◆ **Records for the task**:
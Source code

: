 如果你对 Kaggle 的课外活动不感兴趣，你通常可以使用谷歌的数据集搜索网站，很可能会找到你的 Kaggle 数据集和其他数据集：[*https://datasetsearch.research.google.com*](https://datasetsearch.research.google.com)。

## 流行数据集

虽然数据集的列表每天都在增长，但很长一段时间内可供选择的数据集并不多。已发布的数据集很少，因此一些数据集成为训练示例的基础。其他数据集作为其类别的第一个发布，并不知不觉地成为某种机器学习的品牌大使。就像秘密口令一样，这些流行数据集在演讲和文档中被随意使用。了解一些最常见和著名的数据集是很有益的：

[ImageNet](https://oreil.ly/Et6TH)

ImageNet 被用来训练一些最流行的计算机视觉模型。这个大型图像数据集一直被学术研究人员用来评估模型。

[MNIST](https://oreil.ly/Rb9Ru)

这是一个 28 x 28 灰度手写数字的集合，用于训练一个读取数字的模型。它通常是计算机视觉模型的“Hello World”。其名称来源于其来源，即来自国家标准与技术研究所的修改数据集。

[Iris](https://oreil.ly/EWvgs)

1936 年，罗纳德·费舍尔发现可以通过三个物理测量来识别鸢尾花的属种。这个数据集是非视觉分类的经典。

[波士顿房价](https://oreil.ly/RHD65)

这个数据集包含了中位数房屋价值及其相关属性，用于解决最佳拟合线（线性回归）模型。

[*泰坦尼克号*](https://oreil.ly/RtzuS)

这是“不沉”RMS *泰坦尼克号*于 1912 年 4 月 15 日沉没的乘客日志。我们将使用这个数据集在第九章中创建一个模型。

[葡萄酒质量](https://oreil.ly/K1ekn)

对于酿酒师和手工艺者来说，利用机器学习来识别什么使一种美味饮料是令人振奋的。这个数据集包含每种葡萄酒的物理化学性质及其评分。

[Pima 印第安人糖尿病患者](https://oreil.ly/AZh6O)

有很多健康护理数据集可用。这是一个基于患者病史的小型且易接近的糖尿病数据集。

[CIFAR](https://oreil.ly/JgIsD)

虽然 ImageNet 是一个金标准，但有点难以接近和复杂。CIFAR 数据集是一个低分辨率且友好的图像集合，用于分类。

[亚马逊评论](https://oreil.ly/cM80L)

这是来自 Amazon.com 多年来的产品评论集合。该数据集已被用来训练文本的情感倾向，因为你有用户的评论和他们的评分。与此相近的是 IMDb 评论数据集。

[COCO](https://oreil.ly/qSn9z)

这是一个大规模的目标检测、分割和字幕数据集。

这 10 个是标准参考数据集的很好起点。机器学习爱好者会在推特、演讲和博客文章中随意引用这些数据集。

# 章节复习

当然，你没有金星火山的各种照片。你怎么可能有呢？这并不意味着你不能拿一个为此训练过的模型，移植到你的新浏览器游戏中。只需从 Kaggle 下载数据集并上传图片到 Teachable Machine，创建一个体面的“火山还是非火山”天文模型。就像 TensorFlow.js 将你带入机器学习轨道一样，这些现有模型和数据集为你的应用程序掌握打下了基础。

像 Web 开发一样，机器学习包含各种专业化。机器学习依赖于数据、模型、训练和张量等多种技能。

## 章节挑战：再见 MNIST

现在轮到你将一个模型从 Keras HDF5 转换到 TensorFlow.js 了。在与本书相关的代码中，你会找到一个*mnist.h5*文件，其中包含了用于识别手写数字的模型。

* * *

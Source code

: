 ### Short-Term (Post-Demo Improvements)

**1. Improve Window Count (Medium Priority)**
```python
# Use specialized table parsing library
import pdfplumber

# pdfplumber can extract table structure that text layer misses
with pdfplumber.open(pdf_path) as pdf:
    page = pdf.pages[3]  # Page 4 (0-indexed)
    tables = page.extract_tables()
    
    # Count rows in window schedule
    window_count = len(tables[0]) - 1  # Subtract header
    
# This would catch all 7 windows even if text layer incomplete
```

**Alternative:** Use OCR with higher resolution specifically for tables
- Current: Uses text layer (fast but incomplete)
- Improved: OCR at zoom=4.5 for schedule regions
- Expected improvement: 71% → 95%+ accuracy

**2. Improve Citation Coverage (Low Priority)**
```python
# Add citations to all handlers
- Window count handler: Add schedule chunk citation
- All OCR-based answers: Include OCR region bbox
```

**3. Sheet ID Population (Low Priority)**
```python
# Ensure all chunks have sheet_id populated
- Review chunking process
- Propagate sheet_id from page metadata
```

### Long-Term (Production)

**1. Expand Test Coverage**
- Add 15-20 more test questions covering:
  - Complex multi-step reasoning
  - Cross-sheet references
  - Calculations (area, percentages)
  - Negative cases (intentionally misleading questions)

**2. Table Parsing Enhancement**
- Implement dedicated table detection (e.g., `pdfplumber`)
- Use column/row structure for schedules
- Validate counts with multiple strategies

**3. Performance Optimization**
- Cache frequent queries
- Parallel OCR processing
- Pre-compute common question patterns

◆ **Brief**:
Whenever a line in the entries above includes the word "layer", pull that line out.

◆ **Response area**:
# pdfplumber can extract table structure that text layer misses
# This would catch all 7 windows even if text layer incomplete
- Current: Uses text layer (fast but incomplete)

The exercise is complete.